# WORK INSTRUCTIONS
Identify all lines in the listing that include the word "发送MODBUS请求", and copy them out.

[Start of Attachment]

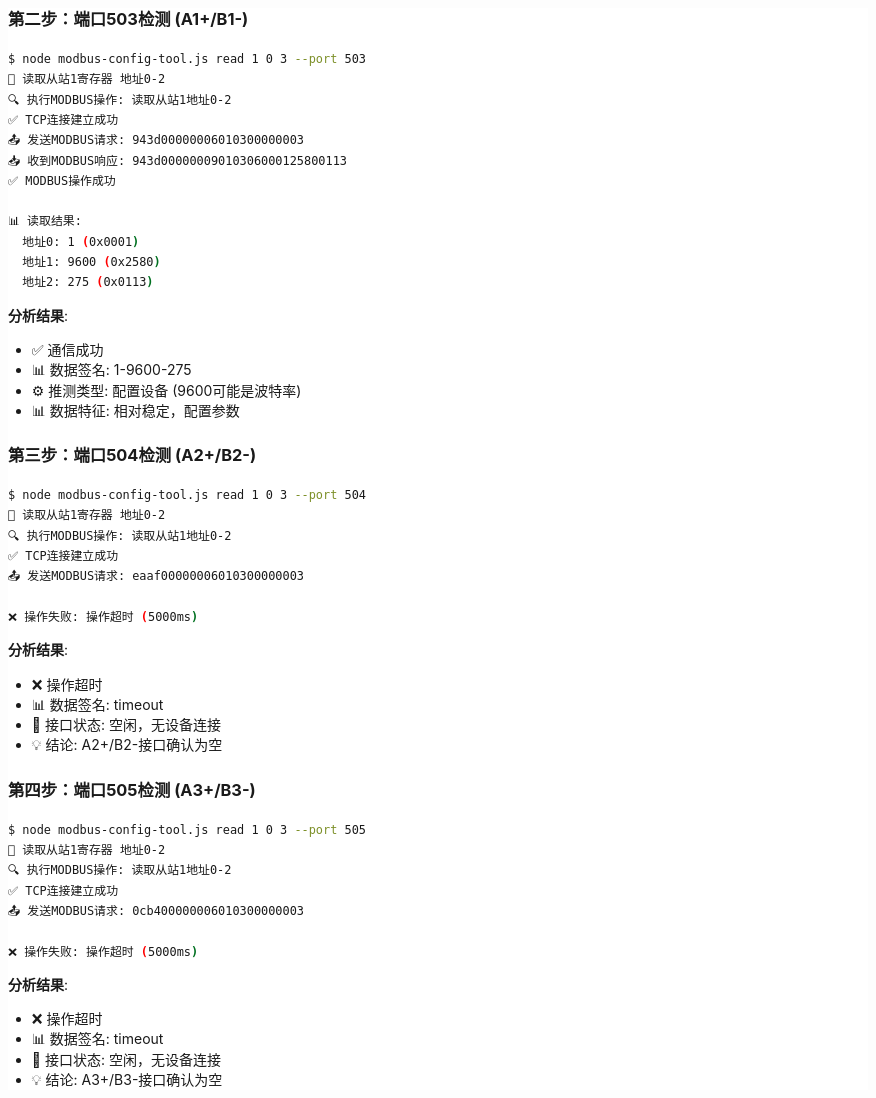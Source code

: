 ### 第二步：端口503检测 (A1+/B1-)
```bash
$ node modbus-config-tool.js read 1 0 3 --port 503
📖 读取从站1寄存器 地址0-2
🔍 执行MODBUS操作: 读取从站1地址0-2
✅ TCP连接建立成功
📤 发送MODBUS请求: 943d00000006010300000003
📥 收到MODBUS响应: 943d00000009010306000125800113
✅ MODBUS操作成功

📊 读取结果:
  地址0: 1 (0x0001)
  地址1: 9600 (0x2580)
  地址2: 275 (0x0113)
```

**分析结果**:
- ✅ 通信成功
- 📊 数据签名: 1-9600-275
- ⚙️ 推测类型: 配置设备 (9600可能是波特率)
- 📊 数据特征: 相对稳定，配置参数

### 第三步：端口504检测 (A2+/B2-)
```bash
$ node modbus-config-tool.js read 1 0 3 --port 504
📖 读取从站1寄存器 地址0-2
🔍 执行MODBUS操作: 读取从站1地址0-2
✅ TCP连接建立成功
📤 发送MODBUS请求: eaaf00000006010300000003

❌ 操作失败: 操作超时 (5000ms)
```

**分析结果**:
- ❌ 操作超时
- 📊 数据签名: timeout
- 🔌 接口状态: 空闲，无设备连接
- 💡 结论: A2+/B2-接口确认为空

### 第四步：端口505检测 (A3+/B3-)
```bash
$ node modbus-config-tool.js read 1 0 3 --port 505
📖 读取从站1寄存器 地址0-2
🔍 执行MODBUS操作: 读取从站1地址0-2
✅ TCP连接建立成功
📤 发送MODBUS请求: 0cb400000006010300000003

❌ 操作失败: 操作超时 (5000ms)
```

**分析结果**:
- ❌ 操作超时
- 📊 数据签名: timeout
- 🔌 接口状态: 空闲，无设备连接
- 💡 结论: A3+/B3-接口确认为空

[End of Attachment]
[Start of Attachment]

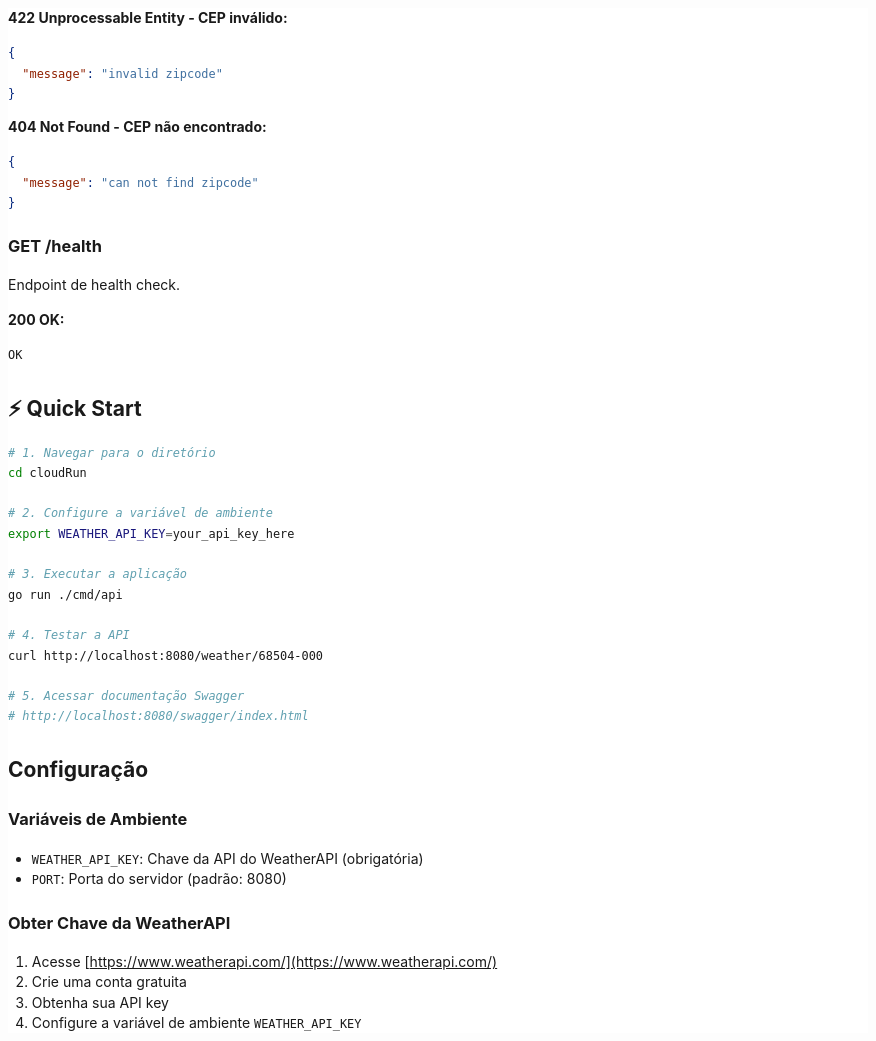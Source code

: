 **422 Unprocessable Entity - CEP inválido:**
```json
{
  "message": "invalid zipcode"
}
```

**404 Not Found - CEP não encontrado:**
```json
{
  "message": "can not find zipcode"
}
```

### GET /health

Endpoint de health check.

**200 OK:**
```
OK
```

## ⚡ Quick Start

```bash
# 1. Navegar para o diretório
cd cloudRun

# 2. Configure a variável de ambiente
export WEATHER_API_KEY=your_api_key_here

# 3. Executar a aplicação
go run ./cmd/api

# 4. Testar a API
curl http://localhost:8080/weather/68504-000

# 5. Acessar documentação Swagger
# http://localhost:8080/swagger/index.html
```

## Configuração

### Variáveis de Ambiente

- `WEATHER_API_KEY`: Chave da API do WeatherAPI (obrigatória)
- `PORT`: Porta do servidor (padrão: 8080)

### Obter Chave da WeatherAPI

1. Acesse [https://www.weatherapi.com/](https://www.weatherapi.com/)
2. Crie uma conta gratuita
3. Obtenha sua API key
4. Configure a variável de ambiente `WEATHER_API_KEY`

[End of Attachment]
[Start of Attachment]

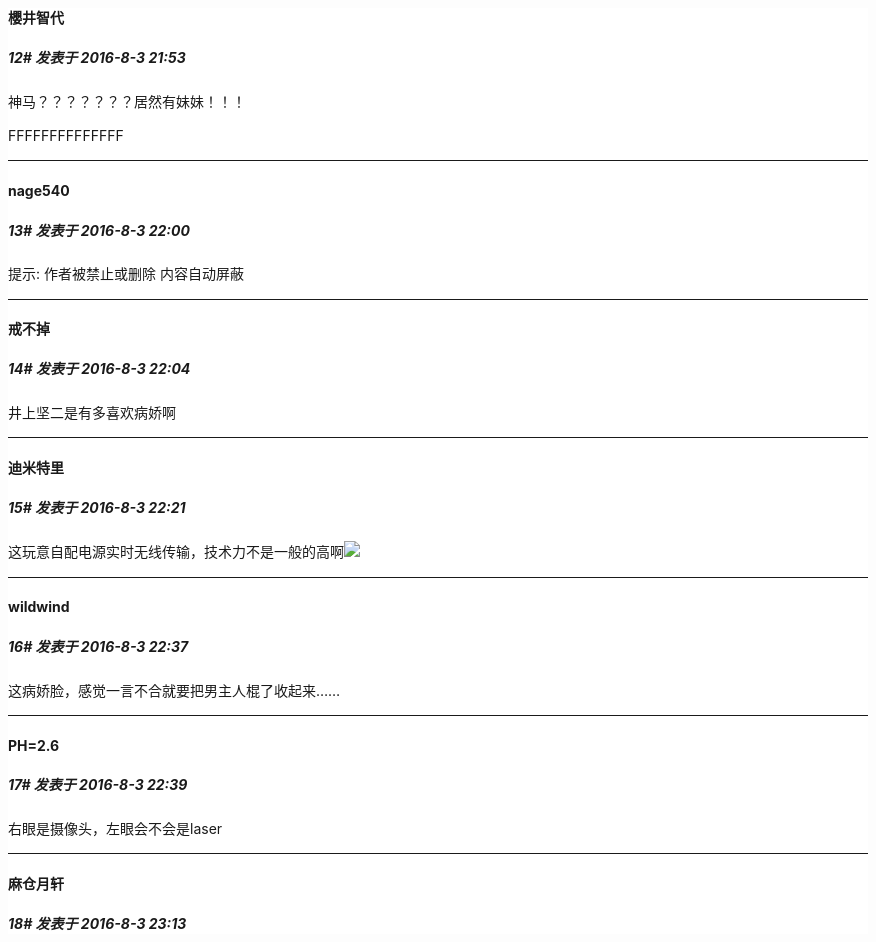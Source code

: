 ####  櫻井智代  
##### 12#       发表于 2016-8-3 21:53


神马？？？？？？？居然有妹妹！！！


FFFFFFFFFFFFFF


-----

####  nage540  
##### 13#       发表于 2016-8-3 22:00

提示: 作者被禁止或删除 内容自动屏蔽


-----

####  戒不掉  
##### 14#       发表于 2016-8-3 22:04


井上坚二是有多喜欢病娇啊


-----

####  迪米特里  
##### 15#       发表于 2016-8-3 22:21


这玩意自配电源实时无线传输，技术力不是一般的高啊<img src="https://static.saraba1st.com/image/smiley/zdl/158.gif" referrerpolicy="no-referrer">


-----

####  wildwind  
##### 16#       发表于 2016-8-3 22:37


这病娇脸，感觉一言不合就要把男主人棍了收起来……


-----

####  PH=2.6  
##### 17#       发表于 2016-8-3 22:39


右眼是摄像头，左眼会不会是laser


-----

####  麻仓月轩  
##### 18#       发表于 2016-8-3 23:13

[End of Attachment]

# THE ANSWER
📤 发送MODBUS请求: 943d00000006010300000003
📤 发送MODBUS请求: eaaf00000006010300000003
📤 发送MODBUS请求: 0cb400000006010300000003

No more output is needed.